» **Task**:
Every entry below should be printed exactly.
(Beginning of Given data)
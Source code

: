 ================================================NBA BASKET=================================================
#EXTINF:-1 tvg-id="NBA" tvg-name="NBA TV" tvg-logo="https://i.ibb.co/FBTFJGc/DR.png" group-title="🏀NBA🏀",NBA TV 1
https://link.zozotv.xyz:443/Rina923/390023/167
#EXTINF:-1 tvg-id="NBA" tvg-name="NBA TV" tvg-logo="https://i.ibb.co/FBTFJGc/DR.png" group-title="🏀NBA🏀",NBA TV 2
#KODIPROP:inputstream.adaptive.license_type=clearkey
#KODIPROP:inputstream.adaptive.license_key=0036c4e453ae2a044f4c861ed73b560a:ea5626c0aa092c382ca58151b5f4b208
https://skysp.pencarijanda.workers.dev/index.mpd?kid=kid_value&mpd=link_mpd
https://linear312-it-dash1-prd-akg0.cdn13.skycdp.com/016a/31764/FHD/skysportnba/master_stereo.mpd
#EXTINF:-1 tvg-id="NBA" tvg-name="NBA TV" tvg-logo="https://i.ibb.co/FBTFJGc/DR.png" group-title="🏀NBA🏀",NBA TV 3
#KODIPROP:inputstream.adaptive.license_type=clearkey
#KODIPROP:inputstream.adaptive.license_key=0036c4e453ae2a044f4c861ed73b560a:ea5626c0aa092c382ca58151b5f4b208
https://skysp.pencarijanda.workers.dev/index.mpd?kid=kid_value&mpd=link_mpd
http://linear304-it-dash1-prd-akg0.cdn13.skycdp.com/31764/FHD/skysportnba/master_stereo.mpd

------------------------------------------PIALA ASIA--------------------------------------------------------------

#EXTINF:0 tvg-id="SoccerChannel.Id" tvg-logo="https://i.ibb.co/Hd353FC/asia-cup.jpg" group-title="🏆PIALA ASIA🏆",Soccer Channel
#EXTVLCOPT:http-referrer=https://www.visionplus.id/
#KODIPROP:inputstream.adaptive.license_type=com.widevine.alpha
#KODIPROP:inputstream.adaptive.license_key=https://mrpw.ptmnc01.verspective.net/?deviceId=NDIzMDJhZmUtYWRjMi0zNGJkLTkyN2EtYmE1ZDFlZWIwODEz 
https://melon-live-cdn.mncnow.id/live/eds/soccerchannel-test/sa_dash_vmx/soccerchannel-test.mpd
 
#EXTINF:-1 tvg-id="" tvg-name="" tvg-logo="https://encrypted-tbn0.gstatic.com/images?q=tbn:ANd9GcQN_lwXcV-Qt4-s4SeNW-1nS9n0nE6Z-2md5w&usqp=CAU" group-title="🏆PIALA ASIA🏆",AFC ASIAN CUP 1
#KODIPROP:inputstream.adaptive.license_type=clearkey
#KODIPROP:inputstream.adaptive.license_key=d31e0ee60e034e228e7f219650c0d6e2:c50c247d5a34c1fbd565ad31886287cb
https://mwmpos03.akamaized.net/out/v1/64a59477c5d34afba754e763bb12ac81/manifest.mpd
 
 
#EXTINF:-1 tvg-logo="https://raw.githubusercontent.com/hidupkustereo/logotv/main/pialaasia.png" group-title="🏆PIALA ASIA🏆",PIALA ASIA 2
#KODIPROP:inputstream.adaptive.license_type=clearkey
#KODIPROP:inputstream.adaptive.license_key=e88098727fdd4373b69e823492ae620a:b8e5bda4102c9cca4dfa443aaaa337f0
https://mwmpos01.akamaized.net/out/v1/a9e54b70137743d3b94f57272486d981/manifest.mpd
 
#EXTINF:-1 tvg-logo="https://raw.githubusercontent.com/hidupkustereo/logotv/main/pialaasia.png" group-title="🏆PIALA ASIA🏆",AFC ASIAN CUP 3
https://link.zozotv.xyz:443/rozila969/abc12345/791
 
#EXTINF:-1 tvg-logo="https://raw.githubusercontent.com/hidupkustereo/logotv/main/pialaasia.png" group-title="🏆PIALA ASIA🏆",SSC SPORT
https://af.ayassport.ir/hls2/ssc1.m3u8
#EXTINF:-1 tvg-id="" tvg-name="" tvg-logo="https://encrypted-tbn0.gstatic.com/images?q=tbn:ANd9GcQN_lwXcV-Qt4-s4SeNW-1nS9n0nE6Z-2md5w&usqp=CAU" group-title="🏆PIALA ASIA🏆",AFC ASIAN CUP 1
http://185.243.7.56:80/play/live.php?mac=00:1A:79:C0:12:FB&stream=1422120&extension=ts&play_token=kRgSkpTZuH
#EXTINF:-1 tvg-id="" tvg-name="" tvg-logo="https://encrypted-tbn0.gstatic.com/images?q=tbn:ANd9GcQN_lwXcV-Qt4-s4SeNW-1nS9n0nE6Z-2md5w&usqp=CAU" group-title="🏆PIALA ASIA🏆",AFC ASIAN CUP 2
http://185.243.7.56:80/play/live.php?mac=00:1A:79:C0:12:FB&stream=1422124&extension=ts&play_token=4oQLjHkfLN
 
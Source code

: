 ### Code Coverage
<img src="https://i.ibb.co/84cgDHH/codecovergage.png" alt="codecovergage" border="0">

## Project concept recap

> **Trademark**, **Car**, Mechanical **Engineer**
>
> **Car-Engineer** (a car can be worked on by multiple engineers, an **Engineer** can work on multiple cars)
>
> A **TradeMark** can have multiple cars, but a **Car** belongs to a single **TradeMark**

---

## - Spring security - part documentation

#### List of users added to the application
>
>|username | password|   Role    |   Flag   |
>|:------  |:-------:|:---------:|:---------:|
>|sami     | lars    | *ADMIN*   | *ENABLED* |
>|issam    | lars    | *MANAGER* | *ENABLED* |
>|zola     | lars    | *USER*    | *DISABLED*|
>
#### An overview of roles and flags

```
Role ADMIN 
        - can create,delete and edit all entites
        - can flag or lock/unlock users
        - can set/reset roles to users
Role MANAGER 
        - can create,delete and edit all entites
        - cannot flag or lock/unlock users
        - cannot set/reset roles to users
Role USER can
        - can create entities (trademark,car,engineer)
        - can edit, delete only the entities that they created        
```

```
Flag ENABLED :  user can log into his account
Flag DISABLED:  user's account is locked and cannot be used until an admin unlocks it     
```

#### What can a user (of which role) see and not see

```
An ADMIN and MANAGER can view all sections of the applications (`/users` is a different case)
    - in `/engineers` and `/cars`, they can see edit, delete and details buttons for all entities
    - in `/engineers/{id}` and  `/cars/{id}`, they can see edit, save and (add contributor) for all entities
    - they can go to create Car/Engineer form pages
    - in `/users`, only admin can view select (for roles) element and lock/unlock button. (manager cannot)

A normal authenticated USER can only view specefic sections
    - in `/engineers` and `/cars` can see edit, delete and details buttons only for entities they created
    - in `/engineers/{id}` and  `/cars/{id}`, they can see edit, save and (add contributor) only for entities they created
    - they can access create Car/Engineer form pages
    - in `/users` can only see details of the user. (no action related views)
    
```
(End of Given data)
» **Answer for this exercise**:
Source code

: ================================================NBA BASKET=================================================
#EXTINF:-1 tvg-id="NBA" tvg-name="NBA TV" tvg-logo="https://i.ibb.co/FBTFJGc/DR.png" group-title="🏀NBA🏀",NBA TV 1
https://link.zozotv.xyz:443/Rina923/390023/167
#EXTINF:-1 tvg-id="NBA" tvg-name="NBA TV" tvg-logo="https://i.ibb.co/FBTFJGc/DR.png" group-title="🏀NBA🏀",NBA TV 2
#KODIPROP:inputstream.adaptive.license_type=clearkey
#KODIPROP:inputstream.adaptive.license_key=0036c4e453ae2a044f4c861ed73b560a:ea5626c0aa092c382ca58151b5f4b208
https://skysp.pencarijanda.workers.dev/index.mpd?kid=kid_value&mpd=link_mpd
https://linear312-it-dash1-prd-akg0.cdn13.skycdp.com/016a/31764/FHD/skysportnba/master_stereo.mpd
#EXTINF:-1 tvg-id="NBA" tvg-name="NBA TV" tvg-logo="https://i.ibb.co/FBTFJGc/DR.png" group-title="🏀NBA🏀",NBA TV 3
#KODIPROP:inputstream.adaptive.license_type=clearkey
#KODIPROP:inputstream.adaptive.license_key=0036c4e453ae2a044f4c861ed73b560a:ea5626c0aa092c382ca58151b5f4b208
https://skysp.pencarijanda.workers.dev/index.mpd?kid=kid_value&mpd=link_mpd
http://linear304-it-dash1-prd-akg0.cdn13.skycdp.com/31764/FHD/skysportnba/master_stereo.mpd

------------------------------------------PIALA ASIA--------------------------------------------------------------

#EXTINF:0 tvg-id="SoccerChannel.Id" tvg-logo="https://i.ibb.co/Hd353FC/asia-cup.jpg" group-title="🏆PIALA ASIA🏆",Soccer Channel
#EXTVLCOPT:http-referrer=https://www.visionplus.id/
#KODIPROP:inputstream.adaptive.license_type=com.widevine.alpha
#KODIPROP:inputstream.adaptive.license_key=https://mrpw.ptmnc01.verspective.net/?deviceId=NDIzMDJhZmUtYWRjMi0zNGJkLTkyN2EtYmE1ZDFlZWIwODEz 
https://melon-live-cdn.mncnow.id/live/eds/soccerchannel-test/sa_dash_vmx/soccerchannel-test.mpd
 
#EXTINF:-1 tvg-id="" tvg-name="" tvg-logo="https://encrypted-tbn0.gstatic.com/images?q=tbn:ANd9GcQN_lwXcV-Qt4-s4SeNW-1nS9n0nE6Z-2md5w&usqp=CAU" group-title="🏆PIALA ASIA🏆",AFC ASIAN CUP 1
#KODIPROP:inputstream.adaptive.license_type=clearkey
#KODIPROP:inputstream.adaptive.license_key=d31e0ee60e034e228e7f219650c0d6e2:c50c247d5a34c1fbd565ad31886287cb
https://mwmpos03.akamaized.net/out/v1/64a59477c5d34afba754e763bb12ac81/manifest.mpd
 
 
#EXTINF:-1 tvg-logo="https://raw.githubusercontent.com/hidupkustereo/logotv/main/pialaasia.png" group-title="🏆PIALA ASIA🏆",PIALA ASIA 2
#KODIPROP:inputstream.adaptive.license_type=clearkey
#KODIPROP:inputstream.adaptive.license_key=e88098727fdd4373b69e823492ae620a:b8e5bda4102c9cca4dfa443aaaa337f0
https://mwmpos01.akamaized.net/out/v1/a9e54b70137743d3b94f57272486d981/manifest.mpd
 
#EXTINF:-1 tvg-logo="https://raw.githubusercontent.com/hidupkustereo/logotv/main/pialaasia.png" group-title="🏆PIALA ASIA🏆",AFC ASIAN CUP 3
https://link.zozotv.xyz:443/rozila969/abc12345/791
 
#EXTINF:-1 tvg-logo="https://raw.githubusercontent.com/hidupkustereo/logotv/main/pialaasia.png" group-title="🏆PIALA ASIA🏆",SSC SPORT
https://af.ayassport.ir/hls2/ssc1.m3u8
#EXTINF:-1 tvg-id="" tvg-name="" tvg-logo="https://encrypted-tbn0.gstatic.com/images?q=tbn:ANd9GcQN_lwXcV-Qt4-s4SeNW-1nS9n0nE6Z-2md5w&usqp=CAU" group-title="🏆PIALA ASIA🏆",AFC ASIAN CUP 1
http://185.243.7.56:80/play/live.php?mac=00:1A:79:C0:12:FB&stream=1422120&extension=ts&play_token=kRgSkpTZuH
#EXTINF:-1 tvg-id="" tvg-name="" tvg-logo="https://encrypted-tbn0.gstatic.com/images?q=tbn:ANd9GcQN_lwXcV-Qt4-s4SeNW-1nS9n0nE6Z-2md5w&usqp=CAU" group-title="🏆PIALA ASIA🏆",AFC ASIAN CUP 2
http://185.243.7.56:80/play/live.php?mac=00:1A:79:C0:12:FB&stream=1422124&extension=ts&play_token=4oQLjHkfLN
 
Source code

: ### Code Coverage
<img src="https://i.ibb.co/84cgDHH/codecovergage.png" alt="codecovergage" border="0">

## Project concept recap

> **Trademark**, **Car**, Mechanical **Engineer**
>
> **Car-Engineer** (a car can be worked on by multiple engineers, an **Engineer** can work on multiple cars)
>
> A **TradeMark** can have multiple cars, but a **Car** belongs to a single **TradeMark**

---

## - Spring security - part documentation

#### List of users added to the application
>
>|username | password|   Role    |   Flag   |
>|:------  |:-------:|:---------:|:---------:|
>|sami     | lars    | *ADMIN*   | *ENABLED* |
>|issam    | lars    | *MANAGER* | *ENABLED* |
>|zola     | lars    | *USER*    | *DISABLED*|
>
#### An overview of roles and flags

```
Role ADMIN 
        - can create,delete and edit all entites
        - can flag or lock/unlock users
        - can set/reset roles to users
Role MANAGER 
        - can create,delete and edit all entites
        - cannot flag or lock/unlock users
        - cannot set/reset roles to users
Role USER can
        - can create entities (trademark,car,engineer)
        - can edit, delete only the entities that they created        
```

```
Flag ENABLED :  user can log into his account
Flag DISABLED:  user's account is locked and cannot be used until an admin unlocks it     
```

#### What can a user (of which role) see and not see

```
An ADMIN and MANAGER can view all sections of the applications (`/users` is a different case)
    - in `/engineers` and `/cars`, they can see edit, delete and details buttons for all entities
    - in `/engineers/{id}` and  `/cars/{id}`, they can see edit, save and (add contributor) for all entities
    - they can go to create Car/Engineer form pages
    - in `/users`, only admin can view select (for roles) element and lock/unlock button. (manager cannot)

A normal authenticated USER can only view specefic sections
    - in `/engineers` and `/cars` can see edit, delete and details buttons only for entities they created
    - in `/engineers/{id}` and  `/cars/{id}`, they can see edit, save and (add contributor) only for entities they created
    - they can access create Car/Engineer form pages
    - in `/users` can only see details of the user. (no action related views)
    
```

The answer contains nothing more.